The final rules require notice to the NYSDFS, within 24 hours, of any virtual currency transaction exchange, or series of transaction exchanges totaling more than $10,000, made during a single business day by one person. This new state law reporting requirement likely is not required under current federal law and would not have triggered federal law reporting.

For licensees that already institute “Know Your Customer” due diligence, the final rules’ customer identification program should not require significant changes from current practices. However, for those licensees that do not already have strong AML and “Know Your Customer” programs, the final rules will require that they develop written policies, hire personnel and institute those policies quickly.
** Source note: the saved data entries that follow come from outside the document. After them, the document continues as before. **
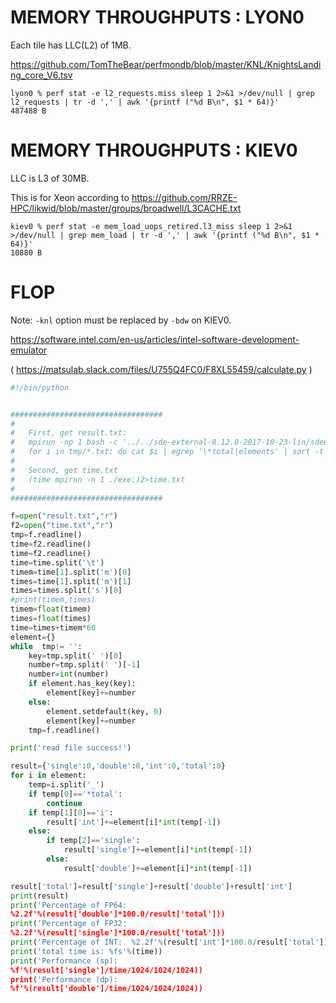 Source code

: # MEMORY THROUGHPUTS : LYON0

Each tile has LLC(L2) of 1MB.

https://github.com/TomTheBear/perfmondb/blob/master/KNL/KnightsLanding_core_V6.tsv

```
lyon0 % perf stat -e l2_requests.miss sleep 1 2>&1 >/dev/null | grep l2_requests | tr -d ',' | awk '{printf ("%d B\n", $1 * 64)}'
487488 B
```


# MEMORY THROUGHPUTS :  KIEV0

LLC is L3 of 30MB. 

This is for Xeon according to https://github.com/RRZE-HPC/likwid/blob/master/groups/broadwell/L3CACHE.txt

```
kiev0 % perf stat -e mem_load_uops_retired.l3_miss sleep 1 2>&1 >/dev/null | grep mem_load | tr -d ',' | awk '{printf ("%d B\n", $1 * 64)}'
10880 B
```


# FLOP
Note: `-knl` option must be replaced by `-bdw` on KIEV0.

https://software.intel.com/en-us/articles/intel-software-development-emulator

( https://matsulab.slack.com/files/U755Q4FC0/F8XL55459/calculate.py )
```py
#!/bin/python


##################################
#
#	First, get result.txt:
#	mpirun -np 1 bash -c '../../sde-external-8.12.0-2017-10-23-lin/sde64 -knl -iform 1 -omix tmp/"$MPI_LOCALRANKID".txt -- ./exe'
#	for i in tmp/*.txt; do cat $i | egrep '\*total|elements' | sort -t ' ' -k1,1 -k 2rn | uniq -w 22; done >> result.txt
#
#	Second, get time.txt
#	(time mpirun -n 1 ./exe;)2>time.txt
#
##################################

f=open("result.txt","r")
f2=open("time.txt","r")
tmp=f.readline()
time=f2.readline()
time=f2.readline()
time=time.split('\t')
timem=time[1].split('m')[0]
times=time[1].split('m')[1]
times=times.split('s')[0]
#print(timem,times)
timem=float(timem)
times=float(times)
time=times+timem*60
element={}
while  tmp!= '':
	key=tmp.split(' ')[0]
	number=tmp.split(' ')[-1]
	number=int(number)
	if element.has_key(key):
		element[key]+=number
	else:
		element.setdefault(key, 0)
		element[key]+=number
	tmp=f.readline()

print('read file success!')

result={'single':0,'double':0,'int':0,'total':0}
for i in element:
	temp=i.split('_')
	if temp[0]=='*total':
		continue
	if temp[1][0]=='i':
		result['int']+=element[i]*int(temp[-1])
	else:
		if temp[2]=='single':
			result['single']+=element[i]*int(temp[-1])
		else: 
			result['double']+=element[i]*int(temp[-1])

result['total']=result['single']+result['double']+result['int']
print(result)
print('Percentage of FP64: 
%2.2f'%(result['double']*100.0/result['total']))
print('Percentage of FP32: 
%2.2f'%(result['single']*100.0/result['total']))
print('Percentage of INT:  %2.2f'%(result['int']*100.0/result['total']))
print('total time is: %fs'%(time))
print('Performance (sp):	
%f'%(result['single']/time/1024/1024/1024))
print('Performance (dp):	
%f'%(result['double']/time/1024/1024/1024))
```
Additionally, the cybersecurity requirements for licensees under the final rules are more comprehensive than those currently required by federal regulators because they require a written plan, reports submitted to the licensee’s board of directors and employment of cybersecurity personnel. In certain instances — such as requirements to conduct annual audits of a licensee’s electronic systems, including penetration testing and quarterly vulnerability assessments of those systems — the final rules go so far as to require best practices currently only recommended by federal regulators. As such, licensees should review their cybersecurity policies and procedures to ensure that they meet the stricter requirements of the final rules.